Aí ficou cativo dos mouros na batalha de Alcacer-Quibir em 4 de Agosto de 1578, conseguindo evadir-se no fim de algum tempo. Seguiu depois as partes de D. Antonio, prior do Grato, pelo que foi perseguido e esteve preso durante muitos, anos; por ordem de Filipe II .
– N . na villa de Pedrogão; bispado de Coimbra, em 1555: e vivia ainda em Lisboa no ano de 1629, contando então 74 de idade.—E.
1771) (C) Miscellanea do sítio de Nossa Senhora da Luz do Pedrógão grande, apparecimento de sua santa imagem, fundação do seu convento, e da see de Lisboa, expurgnação d’ella, perda de elrei Sebastiam. E que seja Nobreza, Senhor, Senhoria, Vassallo delRei, Rico-homem. Infanção, Corte, Cortesia, Mizura, Reverência, e Tirar o chapéu, e prodígios. Com muitas curiosidades e poesias diversas. Lisboa, por Mattheus Pinheiro, 1659. 4.º de xvi (inumeradas) – 635 pág.

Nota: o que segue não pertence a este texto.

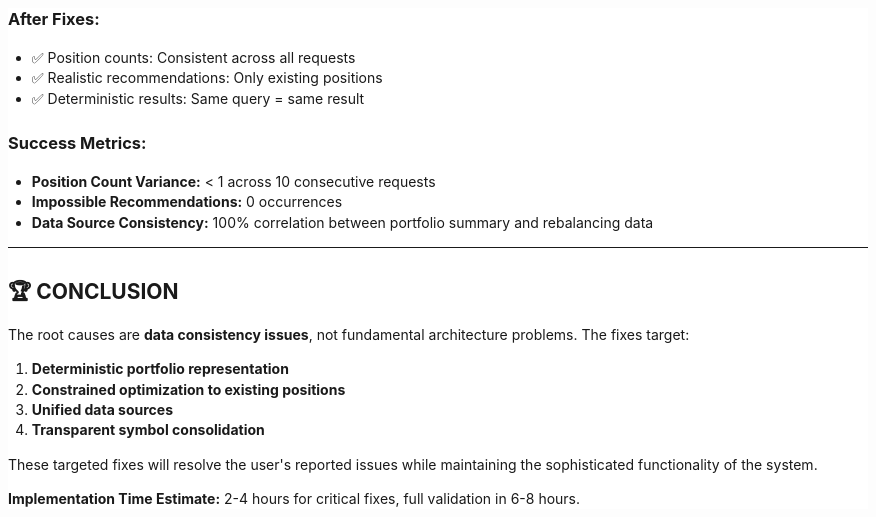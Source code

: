 ### **After Fixes:**
- ✅ Position counts: Consistent across all requests
- ✅ Realistic recommendations: Only existing positions
- ✅ Deterministic results: Same query = same result

### **Success Metrics:**
- **Position Count Variance:** < 1 across 10 consecutive requests
- **Impossible Recommendations:** 0 occurrences
- **Data Source Consistency:** 100% correlation between portfolio summary and rebalancing data

---

## 🏆 **CONCLUSION**

The root causes are **data consistency issues**, not fundamental architecture problems. The fixes target:

1. **Deterministic portfolio representation** 
2. **Constrained optimization to existing positions**
3. **Unified data sources**
4. **Transparent symbol consolidation**

These targeted fixes will resolve the user's reported issues while maintaining the sophisticated functionality of the system.

**Implementation Time Estimate:** 2-4 hours for critical fixes, full validation in 6-8 hours.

— Este título é aberto a buril, e como tal ortografia, aí uma portada gravada pelo artista português João Baptista; além do frontispício Ana obre o retrato do autor, e duas estampas descritivas da batalha de Alcácer.

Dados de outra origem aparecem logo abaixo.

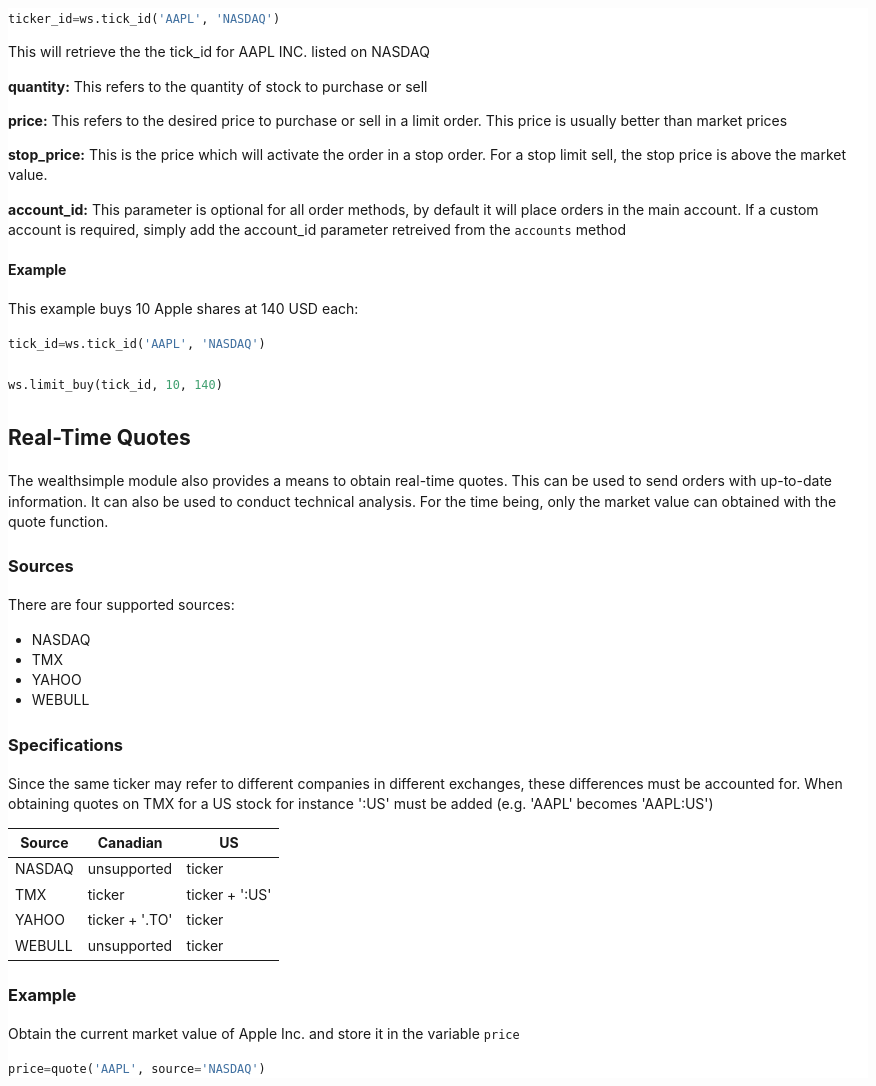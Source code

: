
 ```python
ticker_id=ws.tick_id('AAPL', 'NASDAQ')
```

This will retrieve the the tick_id for AAPL INC. listed on NASDAQ

**quantity:** This refers to the quantity of stock to purchase or sell

**price:** This refers to the desired price to purchase or sell in a limit order. This price is usually better than market prices

**stop_price:** This is the price which will activate the order in a stop order. For a stop limit sell, the stop price is above the market value.

**account_id:** This parameter is optional for all order methods, by default it will place orders in the main account. If a custom account is required, simply add the account_id parameter retreived from the `accounts` method

#### Example

This example buys 10 Apple shares at 140 USD each:

```python
tick_id=ws.tick_id('AAPL', 'NASDAQ')

ws.limit_buy(tick_id, 10, 140)
```

## Real-Time Quotes

The wealthsimple module also provides a means to obtain real-time quotes. This can be used to send orders with up-to-date information. It can also be used to conduct technical analysis. For the time being, only the market value can obtained with the quote function.

### Sources

There are four supported sources:

- NASDAQ
- TMX
- YAHOO
- WEBULL

### Specifications

Since the same ticker may refer to different companies in different exchanges, these differences must be accounted for. When obtaining quotes on TMX for a US stock for instance ':US' must be added (e.g. 'AAPL' becomes 'AAPL:US')

| Source | Canadian       | US             |
| ------ | -------------- | -------------- |
| NASDAQ | unsupported    | ticker         |
| TMX    | ticker         | ticker + ':US' |
| YAHOO  | ticker + '.TO' | ticker         |
| WEBULL | unsupported    | ticker         |

### Example

Obtain the current market value of Apple Inc. and store it in the variable `price`

```python
price=quote('AAPL', source='NASDAQ')
```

É a miscelânea um dos livros raros e curiosos que possuímos. Escrito em forma dialogística e contendo ao todo 20 diálogos, a sua linguagem de mistura com algumas vozes antiquadas e outras vulgares, conserva geralmente aquela pureza e propriedade que caracterizam os escritos contemporâneos. No estilo, ainda que pouco castigado e ás vezes duro, não deixa de apresentar de vez em quando formosura, viveza e elegância, qualidades que melhor se distinguiriam se a edição, por mal cuidada e incorrecta, não as desfigurasse e confundisse. Quanto ás peças em verso; que aí aparecem intercaladas na prosa, são tidas por inferiores a esta em merecimento, e alguns críticos as julgam destituídas de gala e suavidade poética. Advirta-se porém, que em o numero nessas peças entram muitas alheias, das quais Leitão foi mero compilador; a cujo respeito pôde ler-se uma nota que em sua defesa e justificação escreveu Antonio Ribeiro dos Santos, a qual se acha transcrita no Jornal da Sociedade dos Amigos das Letras, n.” 4 (Julho 1836), a pag. 98, contra os que pretenderam acusá-lo de querer usurpar para si as obras de outros. Entre essas composições alheias ha algumas que se atribuem ao cantor dos Lusíadas, e andam incluídas nas obras do grande poeta. Tais são, por exemplo, a canção: «Oh pomar venturoso» (Miscellanea, pag. 9) que é com leves variantes a xm de Camões; outra que começa: «Quem com solido intento» (Miscell., pag. 431) cantada como a xiv de Camões; e a outra: «Que é isto? sonho ou vejo a ninfa pura» (Miscell., pag. 435), que é nas respectivas edições a xv. — Também a pag. 377 um soneto: «De quantas graças tinha a natureza» havido pelo cxxxi entre os de Camões, e a pag. 435 outro: «Si gran gloria me vino de mirar-te,» que é o CCLXX, com a diferença de aparecer na Miscellanea traduzido em castelhano, etc, etc.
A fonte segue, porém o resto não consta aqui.